For a high income owner with a short stay property, this is very often the realistic way to deduct losses, and it is the path Foradis left on the table.

Where REP Helper Fits: Strengthening the REPS Claim

Let me be clear about what software can and cannot do. REP Helper would not have saved this case if the hours were not real. No app makes an implausible claim believable, and nothing here replaces a CPA or a tax attorney. The court's problem was that 2,500 construction hours stacked on top of a 2,000 hour job did not add up, and no tool changes that arithmetic. But if the work genuinely happened the way he described it, this is where REP Helper would have changed his position.

Start with the heart of the case. The court did not throw out a number because the math was wrong. It threw out the number because the story behind it was hard to believe. One line that reads 2,500 hours invites a judge to ask how. A dated log that shows a Tuesday evening framing a wall, a Saturday on drywall, a Thursday call to the permit office, each with a few hours attached, answers that question before it is asked. REP Helper captures time that way, in the moment, through a timer or a quick voice note, so the year is documented as it happens instead of pieced together after an IRS notice arrives.

It would also have told him the truth early. The 50% test was his real problem, and it is the one most people never see coming, because they never track the other side of the ledger. REP Helper tracks his real estate hours and his roughly 2,000 hours of W2 work side by side, so by spring he could have seen whether he was genuinely ahead of his job or quietly behind. It also keeps each spouse's hours separate, which matters because on a joint return one spouse has to clear the 50% test on their own, and a working spouse's hours cannot be borrowed to rescue the other. If the numbers had looked thin in March, he could have changed course or walked away from the position. Instead he learned all of it in court.

It would also have given him corroboration, which is exactly what his own testimony lacked. If the work was real, here is what REP Helper would have put in his file, the pieces that would have done the most for a Real Estate Professional claim like his:

  • A live 50% test tracker: your real estate hours and your W2 or business hours side by side, so you know by spring whether you are ahead of the more than half line or quietly behind.
  • In the moment time capture: a one tap timer and quick voice notes, so an evening of framing or a call to the permit office is logged the day it happens, not rebuilt from memory a year later.
  • Evidence attached to each activity: photos of the work, receipts tied to the day they were spent, and permit or inspection emails pulled in automatically from Gmail, each one sitting on the exact entry it backs up.
  • A calendar view of the whole year: every week of real estate work laid against your job hours, so an unrealistic stretch is obvious to you long before it is obvious to a judge.
  • Spouse level tracking: each spouse's hours kept separate, because only one spouse has to satisfy the tests and a working spouse cannot lend hours to the other.
  • Reports you can hand to your CPA: a clean summary to review in March, June, and September, while there is still time to change the plan.

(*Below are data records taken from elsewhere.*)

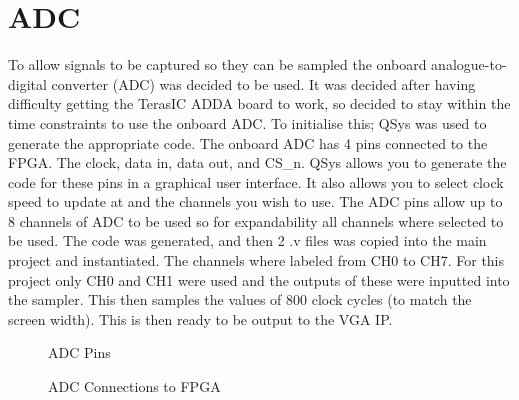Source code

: \documentclass[a4paper,12pt]{article}
\begin{document}
\section{ADC}
\begin{flushleft}
To allow signals to be captured so they can be sampled the onboard analogue-to-digital converter (ADC) was decided to be used. It was decided after having difficulty getting the TerasIC ADDA board to work, so decided to stay within the time constraints to use the onboard ADC. To initialise this; QSys was used to generate the appropriate code. The onboard ADC has 4 pins connected to the FPGA. The clock, data in, data out, and CS\_n. QSys allows you to generate the code for these pins in a graphical user interface. It also allows you to select clock speed to update at and the channels you wish to use. The ADC pins allow up to 8 channels of ADC to be used so for expandability all channels where selected to be used. The code was generated, and then 2 .v files was copied into the main project and instantiated. The channels where labeled from CH0 to CH7. For this project only CH0 and CH1 were used and the outputs of these were inputted into the sampler. This then samples the values of 800 clock cycles (to match the screen width). This is then ready to be output to the VGA IP.
\begin{figure}[H]
	\centering
	\caption{ADC Pins \cite{terasic_2014}}
\end{figure}

\begin{figure}[H]
	\centering
	\caption{ADC Connections to FPGA \cite{terasic_2014}}
\end{figure}
\end{flushleft}
\newpage
\end{document}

None of this guarantees a result. A documented, credible, contemporaneous record can still be challenged, and the law is full of judgment calls that belong to a qualified professional. What REP Helper changes is the odds and the timing. It hands you a record worth defending, and it shows you the weak spots while you can still fix them, instead of after the return is filed.

Build a Record a Judge Will Actually Believe

The clearest takeaway from the commentary on Foradis was blunt: your own say so is not enough, you need corroboration. REP Helper is set up to produce exactly that.

  • Capture work as it happens. Timer based logging and voice entry let you record a task in the moment, two hours installing subfloor in the carriage house, fasteners bought today, which is much harder to wave away than a round number written down in April.
  • Attach the evidence to the activity, not a shoebox. Photos, receipts, vendor invoices, inspection notices, and emails, including auto import from Gmail, attach directly to the dated entry they support. A receipt stops being just a purchase and becomes proof of work on that day.
  • Separate owner work from everyone else's. Because service providers log their own time, your record shows who did what, which is the exact line a court wants drawn between your hours and a contractor's.
  • See the story before the IRS does. A calendar view and simple analytics surface weekly patterns, thin evidence months, and entries you logged weeks late, so an implausible schedule shows up to you long before it shows up in an audit.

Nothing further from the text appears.